### [Plain-text document sources]
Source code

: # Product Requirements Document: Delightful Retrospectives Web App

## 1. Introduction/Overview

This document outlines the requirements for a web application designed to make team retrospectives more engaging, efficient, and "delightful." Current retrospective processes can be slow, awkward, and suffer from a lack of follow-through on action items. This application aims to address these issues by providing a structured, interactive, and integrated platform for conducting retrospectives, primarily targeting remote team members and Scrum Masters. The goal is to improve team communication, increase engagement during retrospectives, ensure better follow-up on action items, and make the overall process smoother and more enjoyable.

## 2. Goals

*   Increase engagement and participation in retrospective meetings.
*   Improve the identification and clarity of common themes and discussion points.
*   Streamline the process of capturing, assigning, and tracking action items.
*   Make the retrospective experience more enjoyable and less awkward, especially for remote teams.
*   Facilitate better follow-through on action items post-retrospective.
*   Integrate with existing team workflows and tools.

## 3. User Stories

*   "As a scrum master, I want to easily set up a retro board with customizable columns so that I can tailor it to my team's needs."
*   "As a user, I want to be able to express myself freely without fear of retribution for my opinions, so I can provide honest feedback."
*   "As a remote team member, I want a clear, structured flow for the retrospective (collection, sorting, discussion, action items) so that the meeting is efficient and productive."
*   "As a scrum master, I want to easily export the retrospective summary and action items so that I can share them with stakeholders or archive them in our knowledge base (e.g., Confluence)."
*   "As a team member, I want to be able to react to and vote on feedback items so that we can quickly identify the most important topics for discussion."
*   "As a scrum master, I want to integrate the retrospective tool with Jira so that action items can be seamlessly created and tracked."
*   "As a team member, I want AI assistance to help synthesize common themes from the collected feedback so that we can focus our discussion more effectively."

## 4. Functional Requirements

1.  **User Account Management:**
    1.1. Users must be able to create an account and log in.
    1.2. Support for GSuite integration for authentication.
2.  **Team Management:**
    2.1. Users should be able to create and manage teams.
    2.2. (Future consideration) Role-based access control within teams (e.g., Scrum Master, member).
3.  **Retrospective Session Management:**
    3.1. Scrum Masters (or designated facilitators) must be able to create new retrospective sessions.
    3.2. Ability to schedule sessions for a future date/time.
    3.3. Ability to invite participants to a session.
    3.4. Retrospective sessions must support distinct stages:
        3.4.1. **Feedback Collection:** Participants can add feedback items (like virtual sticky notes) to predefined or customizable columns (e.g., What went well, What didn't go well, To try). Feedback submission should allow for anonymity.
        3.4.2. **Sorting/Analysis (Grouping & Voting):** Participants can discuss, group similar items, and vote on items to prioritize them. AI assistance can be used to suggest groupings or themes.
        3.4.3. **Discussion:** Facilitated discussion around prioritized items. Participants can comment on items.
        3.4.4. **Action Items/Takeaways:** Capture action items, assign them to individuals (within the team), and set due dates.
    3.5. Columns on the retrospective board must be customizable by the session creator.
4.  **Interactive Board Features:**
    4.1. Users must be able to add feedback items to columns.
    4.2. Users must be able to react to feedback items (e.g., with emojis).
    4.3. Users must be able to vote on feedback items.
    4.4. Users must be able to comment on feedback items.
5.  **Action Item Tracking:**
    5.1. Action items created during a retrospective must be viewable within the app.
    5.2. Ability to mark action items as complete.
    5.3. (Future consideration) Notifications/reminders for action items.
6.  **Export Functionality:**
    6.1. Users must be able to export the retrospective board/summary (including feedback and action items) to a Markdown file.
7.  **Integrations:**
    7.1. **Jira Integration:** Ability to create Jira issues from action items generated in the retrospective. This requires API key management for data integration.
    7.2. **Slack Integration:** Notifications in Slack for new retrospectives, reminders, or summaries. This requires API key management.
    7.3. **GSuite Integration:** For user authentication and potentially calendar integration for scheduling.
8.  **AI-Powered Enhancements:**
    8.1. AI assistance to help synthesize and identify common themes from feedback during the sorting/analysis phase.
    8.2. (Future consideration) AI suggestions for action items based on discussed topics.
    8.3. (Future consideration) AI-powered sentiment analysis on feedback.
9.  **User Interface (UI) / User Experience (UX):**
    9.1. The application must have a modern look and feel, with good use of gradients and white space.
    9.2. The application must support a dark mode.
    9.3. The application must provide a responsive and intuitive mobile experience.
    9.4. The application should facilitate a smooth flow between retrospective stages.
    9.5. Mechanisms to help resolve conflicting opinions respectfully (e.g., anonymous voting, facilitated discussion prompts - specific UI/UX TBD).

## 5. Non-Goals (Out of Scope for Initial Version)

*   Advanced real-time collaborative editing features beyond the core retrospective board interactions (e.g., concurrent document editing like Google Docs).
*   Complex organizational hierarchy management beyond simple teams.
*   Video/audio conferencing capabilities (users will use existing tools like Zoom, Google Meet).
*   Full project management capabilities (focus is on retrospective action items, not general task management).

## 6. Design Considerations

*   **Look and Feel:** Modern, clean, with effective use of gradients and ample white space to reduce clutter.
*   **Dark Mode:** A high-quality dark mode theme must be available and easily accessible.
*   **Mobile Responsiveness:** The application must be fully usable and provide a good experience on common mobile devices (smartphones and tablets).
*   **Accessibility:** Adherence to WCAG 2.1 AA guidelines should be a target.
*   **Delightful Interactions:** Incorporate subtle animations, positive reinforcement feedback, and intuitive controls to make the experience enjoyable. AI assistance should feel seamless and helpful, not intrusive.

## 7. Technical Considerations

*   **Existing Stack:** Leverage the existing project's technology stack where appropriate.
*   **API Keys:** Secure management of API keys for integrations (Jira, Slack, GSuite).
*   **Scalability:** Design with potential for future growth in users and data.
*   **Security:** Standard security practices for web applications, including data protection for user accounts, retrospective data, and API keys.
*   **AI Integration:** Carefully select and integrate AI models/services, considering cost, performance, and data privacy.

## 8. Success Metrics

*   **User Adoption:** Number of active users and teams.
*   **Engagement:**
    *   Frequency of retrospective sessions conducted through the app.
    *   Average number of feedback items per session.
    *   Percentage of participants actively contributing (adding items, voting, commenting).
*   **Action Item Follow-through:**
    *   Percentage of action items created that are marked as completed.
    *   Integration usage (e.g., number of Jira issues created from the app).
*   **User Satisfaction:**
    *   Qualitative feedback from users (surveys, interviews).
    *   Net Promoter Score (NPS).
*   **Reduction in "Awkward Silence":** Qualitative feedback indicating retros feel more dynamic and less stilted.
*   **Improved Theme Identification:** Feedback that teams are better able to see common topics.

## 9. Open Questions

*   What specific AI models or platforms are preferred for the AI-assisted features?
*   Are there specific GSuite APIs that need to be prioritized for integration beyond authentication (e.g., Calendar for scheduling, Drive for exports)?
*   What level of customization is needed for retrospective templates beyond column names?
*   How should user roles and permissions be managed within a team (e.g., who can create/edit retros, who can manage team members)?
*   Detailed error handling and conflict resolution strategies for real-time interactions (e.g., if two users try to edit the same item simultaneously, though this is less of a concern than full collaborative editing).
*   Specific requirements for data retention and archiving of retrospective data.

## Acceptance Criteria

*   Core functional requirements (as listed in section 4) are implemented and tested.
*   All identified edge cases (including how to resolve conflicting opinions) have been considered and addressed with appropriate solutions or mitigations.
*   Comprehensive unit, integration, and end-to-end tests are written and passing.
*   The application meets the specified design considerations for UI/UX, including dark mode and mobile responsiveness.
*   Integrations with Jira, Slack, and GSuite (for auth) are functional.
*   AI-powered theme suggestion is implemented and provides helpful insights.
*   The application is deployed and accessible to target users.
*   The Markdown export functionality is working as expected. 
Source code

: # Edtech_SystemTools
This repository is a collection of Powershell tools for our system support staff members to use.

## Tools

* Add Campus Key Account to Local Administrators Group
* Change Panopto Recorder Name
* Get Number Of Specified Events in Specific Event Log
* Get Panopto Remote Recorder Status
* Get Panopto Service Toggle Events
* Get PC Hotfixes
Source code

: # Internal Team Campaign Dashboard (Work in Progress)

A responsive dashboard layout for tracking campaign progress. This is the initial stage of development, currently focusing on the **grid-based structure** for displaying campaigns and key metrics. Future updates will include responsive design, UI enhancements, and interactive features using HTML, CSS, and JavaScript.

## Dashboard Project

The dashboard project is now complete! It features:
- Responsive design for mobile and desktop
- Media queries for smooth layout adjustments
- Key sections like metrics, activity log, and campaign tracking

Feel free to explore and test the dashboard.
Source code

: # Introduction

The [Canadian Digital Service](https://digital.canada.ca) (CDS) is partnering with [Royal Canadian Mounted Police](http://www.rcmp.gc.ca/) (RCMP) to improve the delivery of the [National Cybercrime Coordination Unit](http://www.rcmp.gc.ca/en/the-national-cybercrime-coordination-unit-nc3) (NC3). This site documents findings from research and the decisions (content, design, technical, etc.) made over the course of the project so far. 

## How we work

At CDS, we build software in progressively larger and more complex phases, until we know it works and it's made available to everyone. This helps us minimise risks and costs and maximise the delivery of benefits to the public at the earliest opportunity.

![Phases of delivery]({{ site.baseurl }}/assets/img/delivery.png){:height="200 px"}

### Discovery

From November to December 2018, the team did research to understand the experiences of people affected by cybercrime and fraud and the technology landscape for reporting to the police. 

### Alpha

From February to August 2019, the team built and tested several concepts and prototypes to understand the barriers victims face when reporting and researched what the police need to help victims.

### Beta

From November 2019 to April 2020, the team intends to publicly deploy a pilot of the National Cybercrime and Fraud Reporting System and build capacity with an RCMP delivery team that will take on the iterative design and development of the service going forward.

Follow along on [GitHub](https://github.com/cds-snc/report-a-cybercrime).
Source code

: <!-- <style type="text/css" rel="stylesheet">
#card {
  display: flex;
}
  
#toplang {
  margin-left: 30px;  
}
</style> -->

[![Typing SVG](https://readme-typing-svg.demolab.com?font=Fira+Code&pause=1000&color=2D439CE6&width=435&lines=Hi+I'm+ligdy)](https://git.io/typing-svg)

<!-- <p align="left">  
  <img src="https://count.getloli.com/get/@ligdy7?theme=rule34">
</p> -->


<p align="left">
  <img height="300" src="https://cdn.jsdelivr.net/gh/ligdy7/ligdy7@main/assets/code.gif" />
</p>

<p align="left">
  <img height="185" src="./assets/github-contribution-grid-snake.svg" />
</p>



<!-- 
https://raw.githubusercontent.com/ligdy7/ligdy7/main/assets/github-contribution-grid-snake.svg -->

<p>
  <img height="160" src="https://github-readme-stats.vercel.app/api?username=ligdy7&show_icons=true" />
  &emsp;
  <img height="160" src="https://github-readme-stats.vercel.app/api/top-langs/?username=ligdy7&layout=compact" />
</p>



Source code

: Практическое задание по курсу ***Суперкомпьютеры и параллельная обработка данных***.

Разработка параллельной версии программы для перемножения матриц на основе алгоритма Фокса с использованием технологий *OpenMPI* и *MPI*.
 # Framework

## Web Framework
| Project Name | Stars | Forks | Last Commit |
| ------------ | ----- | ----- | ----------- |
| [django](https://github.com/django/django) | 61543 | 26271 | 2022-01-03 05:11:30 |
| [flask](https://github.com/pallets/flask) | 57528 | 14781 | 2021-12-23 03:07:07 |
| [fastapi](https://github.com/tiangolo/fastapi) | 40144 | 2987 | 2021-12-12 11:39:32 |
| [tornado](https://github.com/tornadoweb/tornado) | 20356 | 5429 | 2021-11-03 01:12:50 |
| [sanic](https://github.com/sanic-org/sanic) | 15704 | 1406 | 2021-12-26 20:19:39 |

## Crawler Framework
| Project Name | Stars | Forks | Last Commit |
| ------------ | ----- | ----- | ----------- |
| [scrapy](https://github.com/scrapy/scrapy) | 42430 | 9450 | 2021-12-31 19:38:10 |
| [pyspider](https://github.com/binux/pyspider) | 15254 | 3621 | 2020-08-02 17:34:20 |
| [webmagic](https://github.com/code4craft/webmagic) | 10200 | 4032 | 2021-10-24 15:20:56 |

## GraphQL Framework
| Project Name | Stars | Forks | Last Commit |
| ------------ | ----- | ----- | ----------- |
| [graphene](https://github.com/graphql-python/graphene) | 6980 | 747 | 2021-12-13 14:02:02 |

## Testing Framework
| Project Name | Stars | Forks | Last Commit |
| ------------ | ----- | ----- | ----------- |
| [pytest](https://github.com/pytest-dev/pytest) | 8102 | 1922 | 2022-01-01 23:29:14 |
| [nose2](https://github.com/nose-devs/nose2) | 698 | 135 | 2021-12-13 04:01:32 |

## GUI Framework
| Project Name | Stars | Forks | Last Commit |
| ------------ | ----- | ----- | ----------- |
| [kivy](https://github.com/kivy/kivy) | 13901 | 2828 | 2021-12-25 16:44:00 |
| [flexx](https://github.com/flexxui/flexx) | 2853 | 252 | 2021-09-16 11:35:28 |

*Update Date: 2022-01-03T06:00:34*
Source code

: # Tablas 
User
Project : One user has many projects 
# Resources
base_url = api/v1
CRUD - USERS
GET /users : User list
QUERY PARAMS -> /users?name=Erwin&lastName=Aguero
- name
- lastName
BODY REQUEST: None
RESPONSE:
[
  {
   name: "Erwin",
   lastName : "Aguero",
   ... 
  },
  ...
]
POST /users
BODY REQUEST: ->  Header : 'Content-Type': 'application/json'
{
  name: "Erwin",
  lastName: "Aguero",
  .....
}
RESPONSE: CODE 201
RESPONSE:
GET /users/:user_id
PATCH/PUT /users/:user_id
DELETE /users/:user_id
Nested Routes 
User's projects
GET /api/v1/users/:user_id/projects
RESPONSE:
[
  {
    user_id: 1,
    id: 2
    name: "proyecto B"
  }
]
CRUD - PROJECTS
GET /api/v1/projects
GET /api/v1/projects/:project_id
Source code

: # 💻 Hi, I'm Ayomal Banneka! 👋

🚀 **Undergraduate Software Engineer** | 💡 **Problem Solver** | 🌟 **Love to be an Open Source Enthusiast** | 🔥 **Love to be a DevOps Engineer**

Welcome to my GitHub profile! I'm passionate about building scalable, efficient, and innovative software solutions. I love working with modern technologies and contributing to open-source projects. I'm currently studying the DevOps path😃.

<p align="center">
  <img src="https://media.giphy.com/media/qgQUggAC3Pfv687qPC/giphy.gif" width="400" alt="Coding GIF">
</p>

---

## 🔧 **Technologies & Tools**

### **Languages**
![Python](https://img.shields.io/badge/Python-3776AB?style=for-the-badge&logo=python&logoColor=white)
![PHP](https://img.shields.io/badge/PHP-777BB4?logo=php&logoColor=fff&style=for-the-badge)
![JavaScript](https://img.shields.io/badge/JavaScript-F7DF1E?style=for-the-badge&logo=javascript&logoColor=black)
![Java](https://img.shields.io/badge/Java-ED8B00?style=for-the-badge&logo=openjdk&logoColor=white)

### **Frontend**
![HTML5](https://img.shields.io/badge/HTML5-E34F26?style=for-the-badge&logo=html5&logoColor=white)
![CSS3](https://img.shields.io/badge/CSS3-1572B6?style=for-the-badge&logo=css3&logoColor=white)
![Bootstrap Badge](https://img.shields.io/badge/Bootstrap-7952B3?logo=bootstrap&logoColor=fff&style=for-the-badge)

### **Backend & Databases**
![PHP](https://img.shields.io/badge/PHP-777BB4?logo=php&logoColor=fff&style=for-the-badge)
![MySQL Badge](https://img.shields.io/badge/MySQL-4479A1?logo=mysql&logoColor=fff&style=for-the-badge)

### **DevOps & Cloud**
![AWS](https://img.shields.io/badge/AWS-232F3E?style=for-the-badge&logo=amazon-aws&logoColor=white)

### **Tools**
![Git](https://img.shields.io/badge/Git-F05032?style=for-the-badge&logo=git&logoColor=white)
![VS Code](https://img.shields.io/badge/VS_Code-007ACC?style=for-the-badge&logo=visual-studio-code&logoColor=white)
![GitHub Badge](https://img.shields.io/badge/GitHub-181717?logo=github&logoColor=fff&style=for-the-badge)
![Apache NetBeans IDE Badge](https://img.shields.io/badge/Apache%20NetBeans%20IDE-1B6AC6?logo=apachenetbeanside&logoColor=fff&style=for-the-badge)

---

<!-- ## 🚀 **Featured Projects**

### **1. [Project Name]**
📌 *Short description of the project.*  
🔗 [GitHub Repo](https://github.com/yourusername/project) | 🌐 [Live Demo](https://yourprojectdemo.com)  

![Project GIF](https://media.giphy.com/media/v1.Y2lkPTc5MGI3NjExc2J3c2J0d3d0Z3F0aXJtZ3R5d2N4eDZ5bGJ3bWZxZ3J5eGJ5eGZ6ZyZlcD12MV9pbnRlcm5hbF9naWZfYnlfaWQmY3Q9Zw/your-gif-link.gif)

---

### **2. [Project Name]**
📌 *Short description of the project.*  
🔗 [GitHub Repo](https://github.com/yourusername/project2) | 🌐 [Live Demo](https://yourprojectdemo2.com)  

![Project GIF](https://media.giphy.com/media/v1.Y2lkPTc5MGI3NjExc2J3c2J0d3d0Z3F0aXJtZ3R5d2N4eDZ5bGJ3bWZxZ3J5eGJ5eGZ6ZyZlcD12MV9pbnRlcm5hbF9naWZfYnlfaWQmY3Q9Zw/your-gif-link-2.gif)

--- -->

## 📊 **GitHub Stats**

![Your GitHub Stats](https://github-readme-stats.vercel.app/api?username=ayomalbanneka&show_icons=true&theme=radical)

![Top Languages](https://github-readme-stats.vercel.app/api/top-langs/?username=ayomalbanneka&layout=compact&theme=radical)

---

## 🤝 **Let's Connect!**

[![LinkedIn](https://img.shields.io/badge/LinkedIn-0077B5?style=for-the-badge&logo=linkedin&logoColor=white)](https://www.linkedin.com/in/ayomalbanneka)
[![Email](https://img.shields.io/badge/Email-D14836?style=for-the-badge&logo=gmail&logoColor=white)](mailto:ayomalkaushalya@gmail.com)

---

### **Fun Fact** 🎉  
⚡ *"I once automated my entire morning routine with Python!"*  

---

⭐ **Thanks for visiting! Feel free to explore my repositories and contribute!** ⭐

### [WHAT THE TASK REQUIRES]
Where a line above contains the word "Framework", show that line.

### [RESPONSE TO THIS TASK]
 # Framework
## Web Framework
## Crawler Framework
## GraphQL Framework
## Testing Framework
## GUI Framework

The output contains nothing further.